Problem with Red Series Dimmer LZW31-SN and Philips Hue Fair light

I am trying to wire a Red Series Dimmer in a 3-way with a GE 46199 aux switch using this wiring diagram:

but the switch doesn’t work and just blinks red.

I tested the wires with my multimeter and non-contact voltage meter and found the following:

  • At the Inovelli switch I have 120v at the line and the traveler terminal is all over the place. The NCVM indicates voltage on the traveler. There’s no voltage at the load.
  • At the GE switch I have 120v at the neutral terminal and the traveler is also all over the place.

Next I tried re-wiring it as a single pole installation with neutral and it still blinks red and doesn’t control the light. My understanding is that the blinking red happens when the load is below 25 watts but the light I have installed is 33.5 watts.

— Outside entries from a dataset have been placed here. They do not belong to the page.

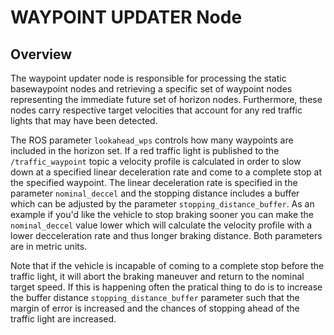 # WAYPOINT UPDATER Node

## Overview

The waypoint updater node is responsible for processing the static basewaypoint nodes and retrieving a specific set of waypoint nodes representing the immediate future set of horizon nodes. Furthermore, these nodes carry respective target velocities that account for any red traffic lights that may have been detected.

The ROS parameter `lookahead_wps` controls how many waypoints are included in the horizon set. If a red traffic light is published to the `/traffic_waypoint` topic a velocity profile is calculated in order to slow down at a specified linear deceleration rate and come to a complete stop at the specified waypoint. The linear deceleration rate is specified in the parameter `nominal_deccel` and the stopping distance includes a buffer which can be adjusted by the parameter `stopping_distance_buffer`. As an example if you'd like the vehicle to stop braking sooner you can make the `nominal_deccel` value lower which will calculate the velocity profile with a lower decceleration rate and thus longer braking distance. Both parameters are in metric units. 

Note that if the vehicle is incapable of coming to a complete stop before the traffic light, it will abort the braking maneuver and return to the nominal target speed. If this is happening often the pratical thing to do is to increase the buffer distance `stopping_distance_buffer` parameter such that the margin of error is increased and the chances of stopping ahead of the traffic light are increased. 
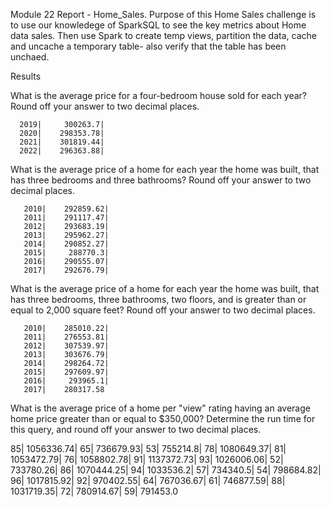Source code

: Module 22 Report - Home_Sales.
Purpose of this Home Sales challenge is to use our knowledege of SparkSQL to see the key metrics about Home data sales. 
Then use Spark to create temp views, partition the data, cache and uncache a temporary table- also verify that the table has been unchaed.

Results

What is the average price for a four-bedroom house sold for each year? Round off your answer to two decimal places.

      2019|     300263.7|
      2020|    298353.78|
      2021|    301819.44|
      2022|    296363.88|

      
What is the average price of a home for each year the home was built, that has three bedrooms and three bathrooms? Round off your answer to two decimal places.

       2010|    292859.62|
       2011|    291117.47|
       2012|    293683.19|
       2013|    295962.27|
       2014|    290852.27|
       2015|     288770.3|
       2016|    290555.07|
       2017|    292676.79|

       
What is the average price of a home for each year the home was built, that has three bedrooms, three bathrooms, two floors, and is greater than or equal to 2,000 square feet? Round off your answer to two decimal places.

       2010|    285010.22|
       2011|    276553.81|
       2012|    307539.97|
       2013|    303676.79|
       2014|    298264.72|
       2015|    297609.97|
       2016|     293965.1|
       2017|    280317.58

       
What is the average price of a home per "view" rating having an average home price greater than or equal to $350,000? Determine the run time for this query, and round off your answer to two decimal places.


  85|   1056336.74|
  65|    736679.93|
  53|     755214.8|
  78|   1080649.37|
  81|   1053472.79|
  76|   1058802.78|
  91|   1137372.73|
  93|   1026006.06|
  52|    733780.26|
  86|   1070444.25|
  94|    1033536.2|
  57|     734340.5|
  54|    798684.82|
  96|   1017815.92|
  92|    970402.55|
  64|    767036.67|
  61|    746877.59|
  88|   1031719.35|
  72|    780914.67|
  59|     791453.0



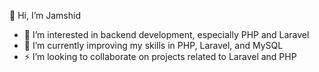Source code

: 👋 Hi, I’m Jamshid  
- 👀 I’m interested in backend development, especially PHP and Laravel  
- 🌱 I’m currently improving my skills in PHP, Laravel, and MySQL
- ⚡ I’m looking to collaborate on projects related to Laravel and PHP

<!---
JAMSHID771/JAMSHID771 is a ✨ special ✨ repository because its `README.md` (this file) appears on your GitHub profile.
You can click the Preview link to take a look at your changes.
--->
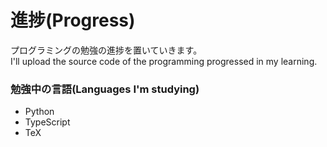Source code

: # 進捗(Progress)
プログラミングの勉強の進捗を置いていきます。  
I'll upload the source code of the programming  progressed in my learning.
### 勉強中の言語(Languages I'm studying)
* Python
* TypeScript
* TeX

The light works fine when wired with dumb switches.

I emailed support and they told me to post here.

So a couple observations. How comfortable are you with what you have electrically? I’m asking because the diagram you posted is for a non-neutral installation where power starts at the light. That may very well be the case. However, you stated that you 2nd attempt was to wire it as a neutral installation. If you truly have a non-neutral installation, it is physically impossible to wire it as a switched neutral installation.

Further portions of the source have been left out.